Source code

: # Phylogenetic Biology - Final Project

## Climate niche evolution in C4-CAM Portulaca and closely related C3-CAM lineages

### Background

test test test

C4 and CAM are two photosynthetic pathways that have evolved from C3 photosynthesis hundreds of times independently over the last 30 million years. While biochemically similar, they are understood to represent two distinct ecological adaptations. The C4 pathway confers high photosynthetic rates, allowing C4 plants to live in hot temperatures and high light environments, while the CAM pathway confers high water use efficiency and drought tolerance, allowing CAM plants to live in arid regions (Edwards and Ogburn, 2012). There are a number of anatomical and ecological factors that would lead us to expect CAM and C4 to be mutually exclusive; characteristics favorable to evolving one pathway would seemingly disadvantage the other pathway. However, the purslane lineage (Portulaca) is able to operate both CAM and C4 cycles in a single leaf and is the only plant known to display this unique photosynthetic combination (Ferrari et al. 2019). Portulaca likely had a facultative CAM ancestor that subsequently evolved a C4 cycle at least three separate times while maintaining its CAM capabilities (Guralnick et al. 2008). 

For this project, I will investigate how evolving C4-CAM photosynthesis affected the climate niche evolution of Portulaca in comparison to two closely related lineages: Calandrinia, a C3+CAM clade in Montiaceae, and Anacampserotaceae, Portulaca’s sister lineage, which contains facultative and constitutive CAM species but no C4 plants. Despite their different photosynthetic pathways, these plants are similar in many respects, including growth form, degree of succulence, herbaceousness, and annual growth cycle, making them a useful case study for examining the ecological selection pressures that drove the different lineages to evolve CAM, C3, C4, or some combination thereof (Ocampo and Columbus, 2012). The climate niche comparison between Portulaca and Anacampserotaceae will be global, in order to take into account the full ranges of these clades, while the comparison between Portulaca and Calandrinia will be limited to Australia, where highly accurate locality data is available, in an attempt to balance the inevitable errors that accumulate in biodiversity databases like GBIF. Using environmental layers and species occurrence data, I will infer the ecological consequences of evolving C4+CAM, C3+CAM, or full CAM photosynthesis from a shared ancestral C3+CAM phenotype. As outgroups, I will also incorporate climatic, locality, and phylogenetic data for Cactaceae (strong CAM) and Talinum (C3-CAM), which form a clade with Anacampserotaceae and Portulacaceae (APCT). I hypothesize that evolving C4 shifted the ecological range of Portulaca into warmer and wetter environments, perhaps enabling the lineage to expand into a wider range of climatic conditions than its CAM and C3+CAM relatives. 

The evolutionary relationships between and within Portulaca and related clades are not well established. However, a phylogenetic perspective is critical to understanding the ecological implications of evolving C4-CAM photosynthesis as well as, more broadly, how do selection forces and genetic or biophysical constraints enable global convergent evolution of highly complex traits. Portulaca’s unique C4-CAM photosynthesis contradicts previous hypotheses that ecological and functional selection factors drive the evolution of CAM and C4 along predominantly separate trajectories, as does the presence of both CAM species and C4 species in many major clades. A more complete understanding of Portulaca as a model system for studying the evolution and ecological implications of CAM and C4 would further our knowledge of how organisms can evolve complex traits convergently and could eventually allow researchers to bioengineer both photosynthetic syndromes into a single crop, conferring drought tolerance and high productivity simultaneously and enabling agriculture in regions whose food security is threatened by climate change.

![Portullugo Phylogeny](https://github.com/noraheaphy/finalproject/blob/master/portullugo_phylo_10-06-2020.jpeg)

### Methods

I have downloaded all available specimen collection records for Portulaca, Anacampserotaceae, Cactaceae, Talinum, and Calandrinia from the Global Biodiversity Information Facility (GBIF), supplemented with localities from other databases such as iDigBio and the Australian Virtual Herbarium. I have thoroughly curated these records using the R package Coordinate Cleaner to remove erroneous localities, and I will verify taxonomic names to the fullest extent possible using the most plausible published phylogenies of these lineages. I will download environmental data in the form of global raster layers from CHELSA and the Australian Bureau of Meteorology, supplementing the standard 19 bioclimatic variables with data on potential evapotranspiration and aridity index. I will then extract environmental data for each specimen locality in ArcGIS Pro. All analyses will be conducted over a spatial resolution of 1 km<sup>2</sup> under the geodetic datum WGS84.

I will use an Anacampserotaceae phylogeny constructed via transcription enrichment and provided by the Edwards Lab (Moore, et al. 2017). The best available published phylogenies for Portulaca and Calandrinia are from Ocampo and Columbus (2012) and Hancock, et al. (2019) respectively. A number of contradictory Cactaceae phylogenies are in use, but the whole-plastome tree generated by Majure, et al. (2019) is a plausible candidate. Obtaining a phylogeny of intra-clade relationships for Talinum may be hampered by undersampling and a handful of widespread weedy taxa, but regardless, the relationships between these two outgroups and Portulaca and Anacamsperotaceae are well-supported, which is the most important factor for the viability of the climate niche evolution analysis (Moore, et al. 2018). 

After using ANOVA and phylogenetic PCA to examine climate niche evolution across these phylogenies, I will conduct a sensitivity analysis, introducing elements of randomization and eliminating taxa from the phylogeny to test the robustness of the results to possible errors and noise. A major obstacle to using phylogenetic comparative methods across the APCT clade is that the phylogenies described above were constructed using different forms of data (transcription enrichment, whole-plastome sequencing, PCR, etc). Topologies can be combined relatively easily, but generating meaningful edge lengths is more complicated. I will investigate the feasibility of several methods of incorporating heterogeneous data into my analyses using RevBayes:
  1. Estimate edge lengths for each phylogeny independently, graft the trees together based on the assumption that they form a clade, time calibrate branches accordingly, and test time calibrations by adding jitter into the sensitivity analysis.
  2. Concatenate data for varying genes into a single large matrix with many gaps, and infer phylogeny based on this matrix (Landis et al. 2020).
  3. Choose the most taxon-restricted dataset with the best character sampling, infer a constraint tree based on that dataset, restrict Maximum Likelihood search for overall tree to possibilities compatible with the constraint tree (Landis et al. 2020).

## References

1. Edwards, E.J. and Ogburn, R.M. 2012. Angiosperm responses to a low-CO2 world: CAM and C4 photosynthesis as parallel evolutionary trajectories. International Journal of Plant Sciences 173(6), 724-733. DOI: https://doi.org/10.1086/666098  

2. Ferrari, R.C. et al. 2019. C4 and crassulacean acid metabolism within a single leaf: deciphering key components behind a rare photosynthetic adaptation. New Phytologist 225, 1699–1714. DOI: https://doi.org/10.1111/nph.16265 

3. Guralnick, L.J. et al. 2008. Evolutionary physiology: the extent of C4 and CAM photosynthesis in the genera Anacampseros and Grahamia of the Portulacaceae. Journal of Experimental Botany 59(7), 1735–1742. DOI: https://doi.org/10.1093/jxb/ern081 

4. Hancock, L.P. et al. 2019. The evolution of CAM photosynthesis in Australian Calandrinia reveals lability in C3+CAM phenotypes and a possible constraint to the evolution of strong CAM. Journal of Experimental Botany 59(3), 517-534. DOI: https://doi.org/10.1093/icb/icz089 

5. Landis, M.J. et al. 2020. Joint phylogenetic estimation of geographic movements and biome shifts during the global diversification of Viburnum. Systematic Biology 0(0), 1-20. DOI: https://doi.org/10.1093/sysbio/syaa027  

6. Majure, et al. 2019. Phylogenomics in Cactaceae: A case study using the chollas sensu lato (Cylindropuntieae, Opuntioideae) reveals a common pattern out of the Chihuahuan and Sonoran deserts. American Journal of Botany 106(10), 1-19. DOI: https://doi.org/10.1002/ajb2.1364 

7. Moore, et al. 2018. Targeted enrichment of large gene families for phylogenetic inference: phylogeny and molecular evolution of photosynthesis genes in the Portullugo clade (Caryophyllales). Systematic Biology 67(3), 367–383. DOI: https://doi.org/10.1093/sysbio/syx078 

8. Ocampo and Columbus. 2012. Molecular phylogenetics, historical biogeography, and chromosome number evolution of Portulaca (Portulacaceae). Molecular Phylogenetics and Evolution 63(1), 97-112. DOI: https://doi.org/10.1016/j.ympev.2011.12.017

....................

#### [WHAT IS BEING ASKED]
From the material above, set down exactly the lines between the line holding "1. Edwards, E.J." and the line holding "6. Majure, et", inclusive. Include nothing else.

#### [RESULT OF THE TASK]
1. Edwards, E.J. and Ogburn, R.M. 2012. Angiosperm responses to a low-CO2 world: CAM and C4 photosynthesis as parallel evolutionary trajectories. International Journal of Plant Sciences 173(6), 724-733. DOI: https://doi.org/10.1086/666098  

2. Ferrari, R.C. et al. 2019. C4 and crassulacean acid metabolism within a single leaf: deciphering key components behind a rare photosynthetic adaptation. New Phytologist 225, 1699–1714. DOI: https://doi.org/10.1111/nph.16265 

3. Guralnick, L.J. et al. 2008. Evolutionary physiology: the extent of C4 and CAM photosynthesis in the genera Anacampseros and Grahamia of the Portulacaceae. Journal of Experimental Botany 59(7), 1735–1742. DOI: https://doi.org/10.1093/jxb/ern081 

4. Hancock, L.P. et al. 2019. The evolution of CAM photosynthesis in Australian Calandrinia reveals lability in C3+CAM phenotypes and a possible constraint to the evolution of strong CAM. Journal of Experimental Botany 59(3), 517-534. DOI: https://doi.org/10.1093/icb/icz089 

5. Landis, M.J. et al. 2020. Joint phylogenetic estimation of geographic movements and biome shifts during the global diversification of Viburnum. Systematic Biology 0(0), 1-20. DOI: https://doi.org/10.1093/sysbio/syaa027  

6. Majure, et al. 2019. Phylogenomics in Cactaceae: A case study using the chollas sensu lato (Cylindropuntieae, Opuntioideae) reveals a common pattern out of the Chihuahuan and Sonoran deserts. American Journal of Botany 106(10), 1-19. DOI: https://doi.org/10.1002/ajb2.1364 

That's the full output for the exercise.